> _WORK INSTRUCTION_: Within the data that follows, set down exactly the lines from the one containing "This project may" through the one containing "2. To view source", both ends included.

===== ENTRIES SUPPLIED =====

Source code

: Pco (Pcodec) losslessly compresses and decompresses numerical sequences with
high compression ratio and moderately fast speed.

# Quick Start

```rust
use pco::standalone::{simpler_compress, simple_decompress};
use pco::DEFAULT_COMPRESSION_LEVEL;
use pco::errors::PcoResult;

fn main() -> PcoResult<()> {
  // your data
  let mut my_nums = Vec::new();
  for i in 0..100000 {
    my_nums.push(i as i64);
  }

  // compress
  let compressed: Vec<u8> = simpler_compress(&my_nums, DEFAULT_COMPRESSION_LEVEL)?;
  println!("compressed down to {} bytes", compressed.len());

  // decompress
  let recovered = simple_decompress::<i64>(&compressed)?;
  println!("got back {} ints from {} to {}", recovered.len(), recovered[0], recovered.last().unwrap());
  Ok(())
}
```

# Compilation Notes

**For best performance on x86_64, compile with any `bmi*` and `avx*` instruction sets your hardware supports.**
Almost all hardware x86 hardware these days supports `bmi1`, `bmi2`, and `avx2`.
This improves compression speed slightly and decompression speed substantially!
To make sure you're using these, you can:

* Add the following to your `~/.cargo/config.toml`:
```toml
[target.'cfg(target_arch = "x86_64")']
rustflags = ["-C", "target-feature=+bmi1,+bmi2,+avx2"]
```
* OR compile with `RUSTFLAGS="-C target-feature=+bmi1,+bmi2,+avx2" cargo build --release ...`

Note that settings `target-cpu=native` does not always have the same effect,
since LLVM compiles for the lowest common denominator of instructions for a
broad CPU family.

=====
===== ENTRIES SUPPLIED =====

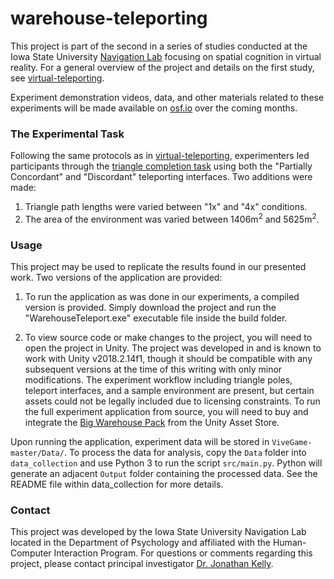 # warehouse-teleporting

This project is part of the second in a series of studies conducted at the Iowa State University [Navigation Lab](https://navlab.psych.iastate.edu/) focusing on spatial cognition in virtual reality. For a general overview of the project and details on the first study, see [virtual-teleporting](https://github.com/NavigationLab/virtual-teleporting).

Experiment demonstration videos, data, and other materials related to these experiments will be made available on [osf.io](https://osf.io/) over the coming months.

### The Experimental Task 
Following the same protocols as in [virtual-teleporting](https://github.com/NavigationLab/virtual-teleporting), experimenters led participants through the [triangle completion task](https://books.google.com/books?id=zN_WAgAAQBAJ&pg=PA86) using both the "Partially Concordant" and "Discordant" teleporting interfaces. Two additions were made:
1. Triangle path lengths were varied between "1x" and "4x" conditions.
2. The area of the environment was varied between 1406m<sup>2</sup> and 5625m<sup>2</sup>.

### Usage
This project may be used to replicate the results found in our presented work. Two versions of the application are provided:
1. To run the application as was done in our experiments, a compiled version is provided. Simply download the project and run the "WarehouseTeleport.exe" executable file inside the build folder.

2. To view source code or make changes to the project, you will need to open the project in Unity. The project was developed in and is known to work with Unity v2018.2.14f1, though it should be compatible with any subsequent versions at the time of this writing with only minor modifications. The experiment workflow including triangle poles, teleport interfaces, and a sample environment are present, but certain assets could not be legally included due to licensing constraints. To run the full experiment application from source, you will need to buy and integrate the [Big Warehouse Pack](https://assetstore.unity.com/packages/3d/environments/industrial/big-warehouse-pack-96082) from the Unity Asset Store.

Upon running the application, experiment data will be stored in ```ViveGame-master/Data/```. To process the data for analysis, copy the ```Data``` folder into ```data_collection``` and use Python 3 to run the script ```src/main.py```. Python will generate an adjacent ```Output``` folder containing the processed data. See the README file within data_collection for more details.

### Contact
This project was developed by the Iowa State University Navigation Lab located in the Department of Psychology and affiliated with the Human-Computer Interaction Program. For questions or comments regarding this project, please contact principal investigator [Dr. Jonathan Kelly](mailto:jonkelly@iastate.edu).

=====

> _RESPONSE AREA_:
This project may be used to replicate the results found in our presented work. Two versions of the application are provided:
1. To run the application as was done in our experiments, a compiled version is provided. Simply download the project and run the "WarehouseTeleport.exe" executable file inside the build folder.

2. To view source code or make changes to the project, you will need to open the project in Unity. The project was developed in and is known to work with Unity v2018.2.14f1, though it should be compatible with any subsequent versions at the time of this writing with only minor modifications. The experiment workflow including triangle poles, teleport interfaces, and a sample environment are present, but certain assets could not be legally included due to licensing constraints. To run the full experiment application from source, you will need to buy and integrate the [Big Warehouse Pack](https://assetstore.unity.com/packages/3d/environments/industrial/big-warehouse-pack-96082) from the Unity Asset Store.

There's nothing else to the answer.